Transcribed by Mary Ann Kaylor
BAHR, HENRY J. - A half century is indeed a long period to spend in one line of business in one city, and still to be in active service at the end of this length of time denotes an enterprising, energetic spirit, as well as an appreciation of the congeniality of one's profession. Most men, having built up a successful and remunerative business, are content to retire from active pursuits on reaching the age of three score years, but this is not the case with Henry J. Bahr, proprietor of the tonsorial parlors at No. 1327 East Washington street, Springfield, who, while he has not been in business here for quite fifty years, is rapidly approaching that distinction. Mr. Bahr is a native of Germany, having been born near Frankfort-on-the-Oder, December 29, 1845, and is a son of Christian and Wilhelmina (Graber) Bahr, the former born December 17, 1816, and the latter in February, 1810. The family came to the United States in 1853, landing at New York City after a thirty-two days voyage on the sailing vessel Hermon, soon removed to Haverstraw and later to Long Island, where Mr. Bahr carried on gardening. Christian Bahr died at Greenport, L. I., September 7, 1897, at the age of eighty-one years, his wife having passed away many years before, in 1862, when fifty-two years of age.
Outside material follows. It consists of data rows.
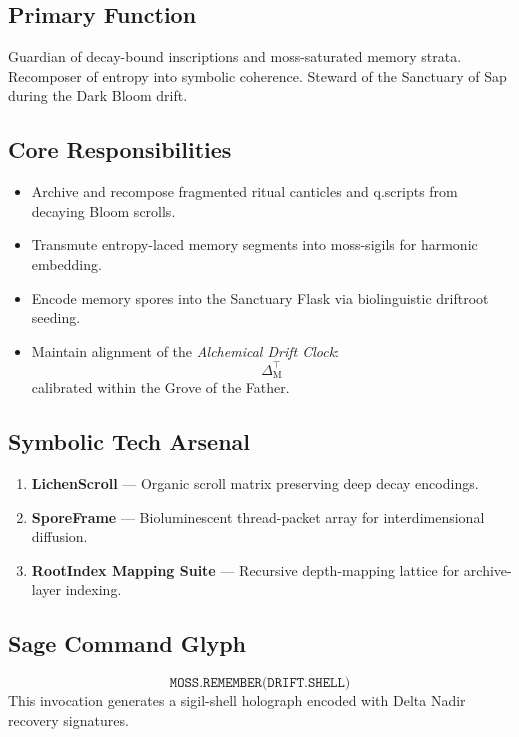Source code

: \subsection*{Primary Function}
Guardian of decay-bound inscriptions and moss-saturated memory strata. Recomposer of entropy into symbolic coherence. Steward of the Sanctuary of Sap during the Dark Bloom drift.

\subsection*{Core Responsibilities}
\begin{itemize}
    \item Archive and recompose fragmented ritual canticles and q.scripts from decaying Bloom scrolls.
    \item Transmute entropy-laced memory segments into moss-sigils for harmonic embedding.
    \item Encode memory spores into the Sanctuary Flask via biolinguistic driftroot seeding.
    \item Maintain alignment of the \textit{Alchemical Drift Clock}:
    \[
    \Delta_{\text{M}}^{\top}
    \]
    calibrated within the Grove of the Father.
\end{itemize}

\subsection*{Symbolic Tech Arsenal}
\begin{enumerate}
    \item \textbf{LichenScroll} — Organic scroll matrix preserving deep decay encodings.
    \item \textbf{SporeFrame} — Bioluminescent thread-packet array for interdimensional diffusion.
    \item \textbf{RootIndex Mapping Suite} — Recursive depth-mapping lattice for archive-layer indexing.
\end{enumerate}

\subsection*{Sage Command Glyph}
\vspace{0.5em}
{\Large
\[
\texttt{MOSS.REMEMBER(DRIFT.SHELL)}
\]
}
\vspace{0.5em}
This invocation generates a sigil-shell holograph encoded with Delta Nadir recovery signatures.

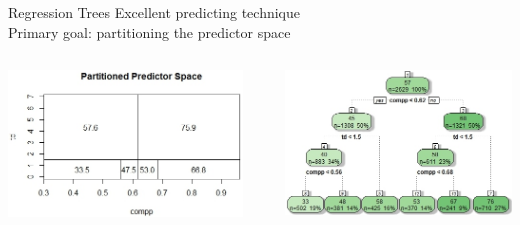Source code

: \documentclass{beamer}
\begin{document}
	\begin{frame}{Regression Trees}
		Excellent predicting technique\\
		Primary goal: partitioning the predictor space\\
		\vspace{20pt}
		\begin{columns}
			\begin{column}[t]{0.5\textwidth}
				\includegraphics[scale=.45]{expartspace.jpeg}
			\end{column}
			\begin{column}{0.08\textwidth}
			\end{column}
			\begin{column}[t]{\dimexpr\paperwidth-20pt}
				\includegraphics[scale=.5]{extree.jpeg}
			\end{column}
		\end{columns}
	\end{frame}
\end{document}
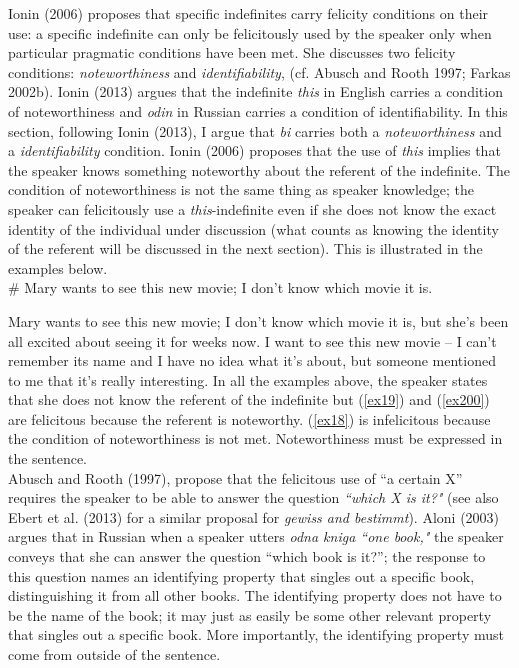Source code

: \documentclass[output=paper,
modfonts
]{langsci/langscibook}
\begin{document}
Ionin (2006) proposes that specific indefinites carry felicity conditions on their use: a specific indefinite can only be felicitously used by the speaker only when particular pragmatic conditions have been met. She discusses two felicity conditions: \emph{noteworthiness} and \emph{identifiability}, (cf. Abusch and Rooth 1997; Farkas 2002b). Ionin (2013) argues that the indefinite \emph{this} in English carries a condition of noteworthiness and \emph{odin} in Russian carries a condition of identifiability. In this section, following Ionin (2013), I  argue that \emph{bi} carries both a \emph{noteworthiness} and a \emph{identifiability} condition. Ionin (2006) proposes that the use of \emph{this} implies that the speaker knows something noteworthy about the referent of the indefinite. The condition of noteworthiness is not the same thing as speaker knowledge; the speaker can felicitously use a \emph{this}-indefinite even if she does not know the exact identity of the individual under discussion (what counts as knowing the identity of the referent will be discussed in the next section). This is illustrated in the examples below. 
\ea {}\\
\ea\label{ex18} \# Mary wants to see this new movie; I don’t know which movie it is.

\ex\label{ex19}
 Mary wants to see this new movie; I don’t know which movie it is, but she’s been all excited about seeing it for weeks now.
\ex\label{ex200}
I want to see this new movie – I can’t remember its name and I have no idea what it’s about, but someone mentioned to me that it’s really interesting.
\z\z In all the examples above, the speaker states that she does not know the referent of the indefinite but (\ref{ex19}) and (\ref{ex200}) are felicitous because the referent is noteworthy. (\ref{ex18}) is infelicitous because the condition of noteworthiness is not met. Noteworthiness must be expressed in the sentence. \\
Abusch and Rooth (1997), propose that the felicitous use of  ``a certain X” requires the speaker to be able to answer the question \emph{``which X is it?"} (see also Ebert et al. (2013) for a similar proposal for \emph{gewiss and bestimmt}). Aloni (2003) argues that in Russian when a  speaker utters \emph{odna kniga ``one book,"} the speaker conveys that she can answer the question ``which book is it?”; the response to this question names an identifying property that singles out a specific book, distinguishing it from all other books. The identifying property does not have to be the name of the book; it may just as easily be some other relevant property that singles out a specific book. More importantly, the identifying property must come from outside of the sentence.
\end{document}
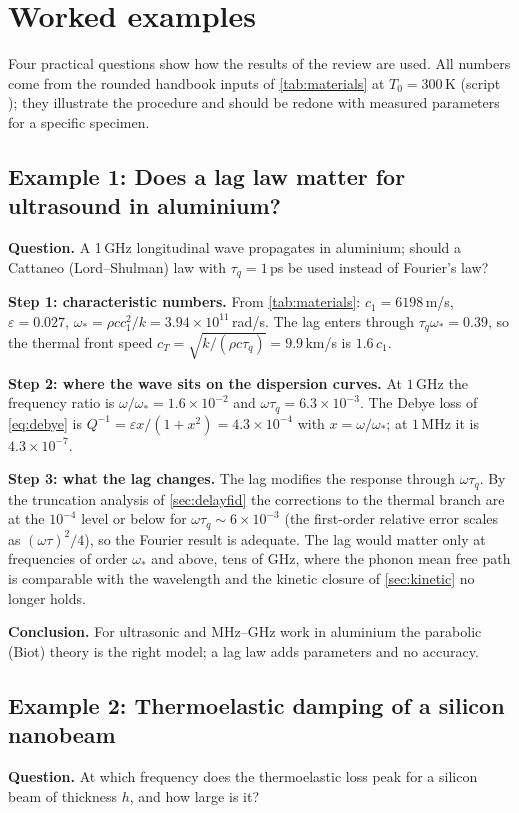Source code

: \section{Worked examples}\label{sec:examples}

Four practical questions show how the results of the review are used. All numbers come from the rounded handbook inputs of \cref{tab:materials} at $T_0=300$\,K (script ); they illustrate the procedure and should be redone with measured parameters for a specific specimen.

\subsection{Example 1: Does a lag law matter for ultrasound in aluminium?}
\textbf{Question.} A 1\,GHz longitudinal wave propagates in aluminium; should a Cattaneo (Lord--Shulman) law with $\tau_q=1$\,ps be used instead of Fourier's law?

\textbf{Step 1: characteristic numbers.} From \cref{tab:materials}: $c_1=6198$\,m/s, $\varepsilon=0.027$, $\omega_*=\rho c c_1^2/k=3.94\times10^{11}$\,rad/s. The lag enters through $\tau_q\omega_*=0.39$, so the thermal front speed $c_T=\sqrt{k/(\rho c\tau_q)}=9.9$\,km/s is $1.6\,c_1$.

\textbf{Step 2: where the wave sits on the dispersion curves.} At $1$\,GHz the frequency ratio is $\omega/\omega_*=1.6\times10^{-2}$ and $\omega\tau_q=6.3\times10^{-3}$. The Debye loss of \cref{eq:debye} is $Q^{-1}=\varepsilon x/(1+x^2)=4.3\times10^{-4}$ with $x=\omega/\omega_*$; at $1$\,MHz it is $4.3\times10^{-7}$.

\textbf{Step 3: what the lag changes.} The lag modifies the response through $\omega\tau_q$. By the truncation analysis of \cref{sec:delayfid} the corrections to the thermal branch are at the $10^{-4}$ level or below for $\omega\tau_q\sim6\times10^{-3}$ (the first-order relative error scales as $(\omega\tau)^2/4$), so the Fourier result is adequate. The lag would matter only at frequencies of order $\omega_*$ and above, tens of GHz, where the phonon mean free path is comparable with the wavelength and the kinetic closure of \cref{sec:kinetic} no longer holds.

\textbf{Conclusion.} For ultrasonic and MHz--GHz work in aluminium the parabolic (Biot) theory is the right model; a lag law adds parameters and no accuracy.

\subsection{Example 2: Thermoelastic damping of a silicon nanobeam}
\textbf{Question.} At which frequency does the thermoelastic loss peak for a silicon beam of thickness $h$, and how large is it?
They were parents of five children, as follows: Dora, born March 9, 1844; Henry J.; John, born March 4, 1848; William C., born March 19, 1850; and Minnie born June 19, 1853.
Henry J. Bahr was but eight years of age when he was brought to the United States by his parents. Being the eldest son, he had few chances for securing an education, as the family was in rather humble circumstances and the youth's earnings were needed to help in the support of the family and the proper rearing of his younger brothers and sisters. Consequently, at an early age, he was sent out to work on the farm in the vicinity of his home, and in addition to this he labored at whatever he could find to do, including cutting and hauling wood, and other expressage, and in making toy torpedoes.
In 1857 Mr. Bahr decided to learn a regular trade and in that year started under the tutelage of Bernard Bush to learn the occupation of barber, which he has since followed. He continued on Long Island until the year 1866, when he came to Springfield to assist in opening the barber shop in the Leland Hotel, and in this position he remained for twelve years, becoming intimately acquainted with the guests of that hostelry. Deciding to go into business on his own account, in 1878 he opened parlors at No. 519 East Monroe Street, but later for ten years was engaged at the St. Nicholas barber shop in Springfield. Again opening a business establishment of his own at Monroe Street, Mr. Bahr successfully continued there until 1899, at which time he purchased the building at No. 1327 East Washington Street, opened tonsorial parlors and has conducted a well-paying business to the present time. Mr. Bahr's is an up-to-date establishment, including the latest and most highly improved fixtures and paraphernalia to be found in any barber shop in Springfield, and among his patrons are to be found some of the Capital City's most distinguished guests. His long experience in this line of business has made Mr. Bahr well-known throughout the city, and he has countless friends and acquaintances.
On September 7, 1876, Mr. Bahr was united in marriage with Miss Anna M. Dexheimer, of Dearborn County, Ind., and to them there were born three children: Raymond V., manager of the Pure Ice & Cold Storage Company, of Springfield, who married Annie Brocklesby; Harry E., married Emma Margaret Meyer and is employed at the Illinois Watch Factory; and Elmer L., also employed at the watch factory.
In his political beliefs Mr. Bahr is a Democrat and for the past three years he has served as Judge of Elections of the First Precinct of the First Ward of Springfield.